Written in letter form to a ‘friend’, we get to see the progression of the story through Charlie’s eyes as he writes to someone we don’t know. Through this method of delivery, we are spoken to with a familiarity that is both relatable and funny, making it easy to dive into the story and lessen the blow of the tragedies being simultaneously thrust at us. I felt incredibly sad while also undeniably happy and hopeful, making for a tremulous mix of emotions that gripped me with their intensity and helped me to fall even harder in love with this story.

In the silence, I remembered this one time that I never told anybody about. The time we were walking. Just the three of us. And I was in the middle. I don’t remember where we were walking to or where we were walking from. I don’t even remember the reason. I just remember walking between them and feeling for the first time that I belonged somewhere.

I didn’t know how I would feel about this book. It’s one of those stories that is 100% controversial-you either fall in love with Charlie and his candid telling of events, or you can’t stand the book and didn’t find it relatable at all. I’d like to think people go into the story with an open-mindedness that leaves room for less harsh judgement, where they can let the story unfold as it is meant to be told-a young, confused boy who is only trying to fit in and find himself learning what is socially acceptable and what you should and should not do. He is branching out and trying to be someone new, someone who makes friends and keeps them, all the while reading and writing and expressing himself in both letters and english reports to keep him grounded and connected to the world, to something bigger than himself.

I know that I brought this all on myself. I know that I deserve this. I’d do anything not to be this way. I’d do anything to make it up to everyone.

This story is not for everybody. I can admit that. What I will say, though, is that if you are looking for something bigger than yourself, and if you really want to branch out and read an inspirational story about overcoming a constant struggle that is crippling and suffocating, this is a great book for you.

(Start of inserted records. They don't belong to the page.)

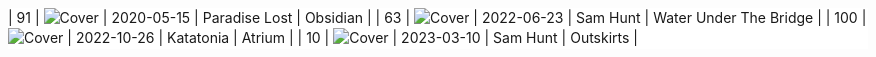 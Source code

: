 | 91 | ![Cover](https://lastfm.freetls.fastly.net/i/u/34s/06ce36733e5345e26b8a5f4e7501ef7e.png) | 2020-05-15 | Paradise Lost | Obsidian |
| 63 | ![Cover](https://i.discogs.com/PxKUXwHf6swBK0vgbZ1Fjk83s8yWclHILimHBRAB8zg/rs:fit/g:sm/q:40/h:150/w:150/czM6Ly9kaXNjb2dz/LWRhdGFiYXNlLWlt/YWdlcy9SLTI2NDQz/NTMyLTE2Nzg5OTU5/MzYtNjY5MS5qcGVn.jpeg) | 2022-06-23 | Sam Hunt | Water Under The Bridge |
| 100 | ![Cover](https://i.discogs.com/1NQBEK-trPKby3L_DUj_Qb_CTMHtD2OlAY82dH3mWZA/rs:fit/g:sm/q:40/h:150/w:150/czM6Ly9kaXNjb2dz/LWRhdGFiYXNlLWlt/YWdlcy9SLTI5NzM3/OTE4LTE3MDc0MTQx/MzQtMjA5MS5qcGVn.jpeg) | 2022-10-26 | Katatonia | Atrium |
| 10 | ![Cover](https://i.discogs.com/kh3JEgxmBR8AWj4YIMxxBlOK1Wq4d-VtvDckDc3aWQ4/rs:fit/g:sm/q:40/h:150/w:150/czM6Ly9kaXNjb2dz/LWRhdGFiYXNlLWlt/YWdlcy9SLTI4MTE2/ODUzLTE2OTMzNTIx/NDktODkwMS5qcGVn.jpeg) | 2023-03-10 | Sam Hunt | Outskirts |
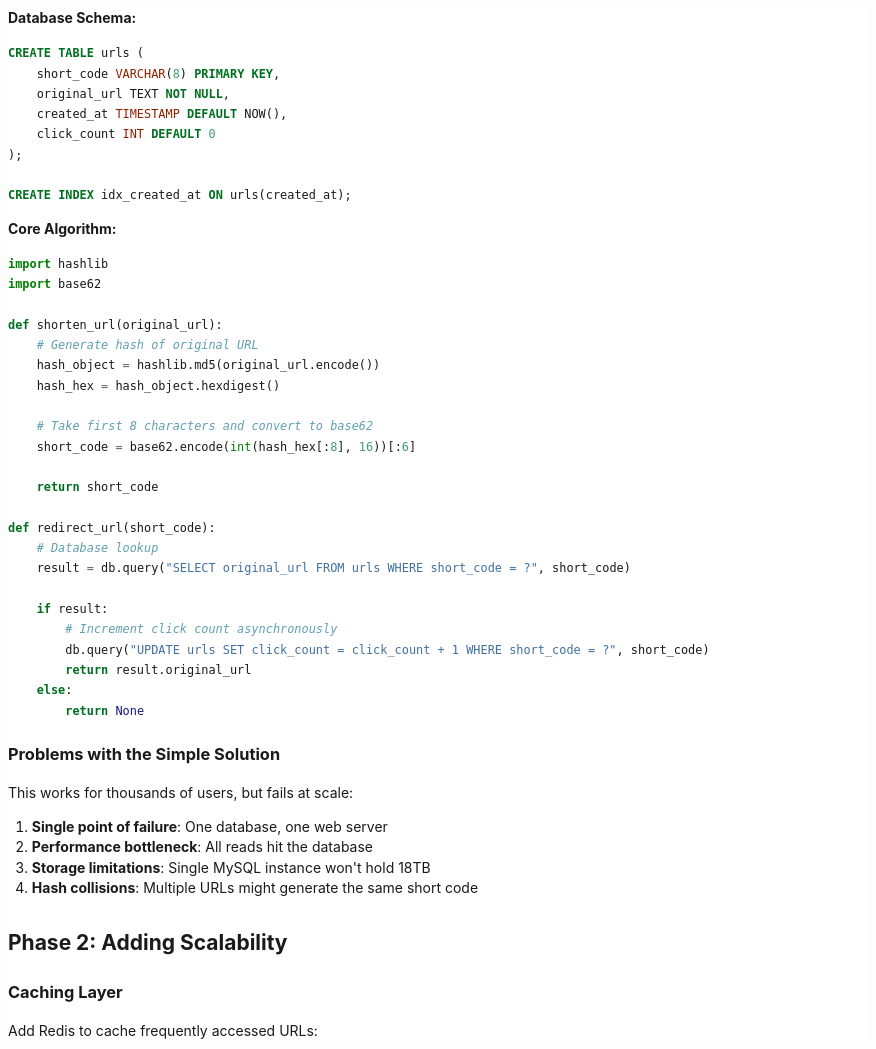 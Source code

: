 **Database Schema:**
```sql
CREATE TABLE urls (
    short_code VARCHAR(8) PRIMARY KEY,
    original_url TEXT NOT NULL,
    created_at TIMESTAMP DEFAULT NOW(),
    click_count INT DEFAULT 0
);

CREATE INDEX idx_created_at ON urls(created_at);
```

**Core Algorithm:**
```python
import hashlib
import base62

def shorten_url(original_url):
    # Generate hash of original URL
    hash_object = hashlib.md5(original_url.encode())
    hash_hex = hash_object.hexdigest()
    
    # Take first 8 characters and convert to base62
    short_code = base62.encode(int(hash_hex[:8], 16))[:6]
    
    return short_code

def redirect_url(short_code):
    # Database lookup
    result = db.query("SELECT original_url FROM urls WHERE short_code = ?", short_code)
    
    if result:
        # Increment click count asynchronously
        db.query("UPDATE urls SET click_count = click_count + 1 WHERE short_code = ?", short_code)
        return result.original_url
    else:
        return None
```

### Problems with the Simple Solution

This works for thousands of users, but fails at scale:

1. **Single point of failure**: One database, one web server
2. **Performance bottleneck**: All reads hit the database
3. **Storage limitations**: Single MySQL instance won't hold 18TB
4. **Hash collisions**: Multiple URLs might generate the same short code

## Phase 2: Adding Scalability

### Caching Layer

Add Redis to cache frequently accessed URLs:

It is sweet, passionate, and innocent, never once trying to be something it is not. Charlie is an amazing voice and I grew to adore and cherish his character. And as he wishes for every single soul to be happy even at the expense of himself, I will wish him the same-it’s all I did during the whole book. I wished for his happily ever after, and I hope you’ll do the same.

When we got out of the tunnel, Sam screamed this really fun scream, and there it was. Downtown. Lights on buildings and everything that makes you wonder. Sam sat down and started laughing. Patrick started laughing. I started laughing.
And in that moment, I swear we were infinite.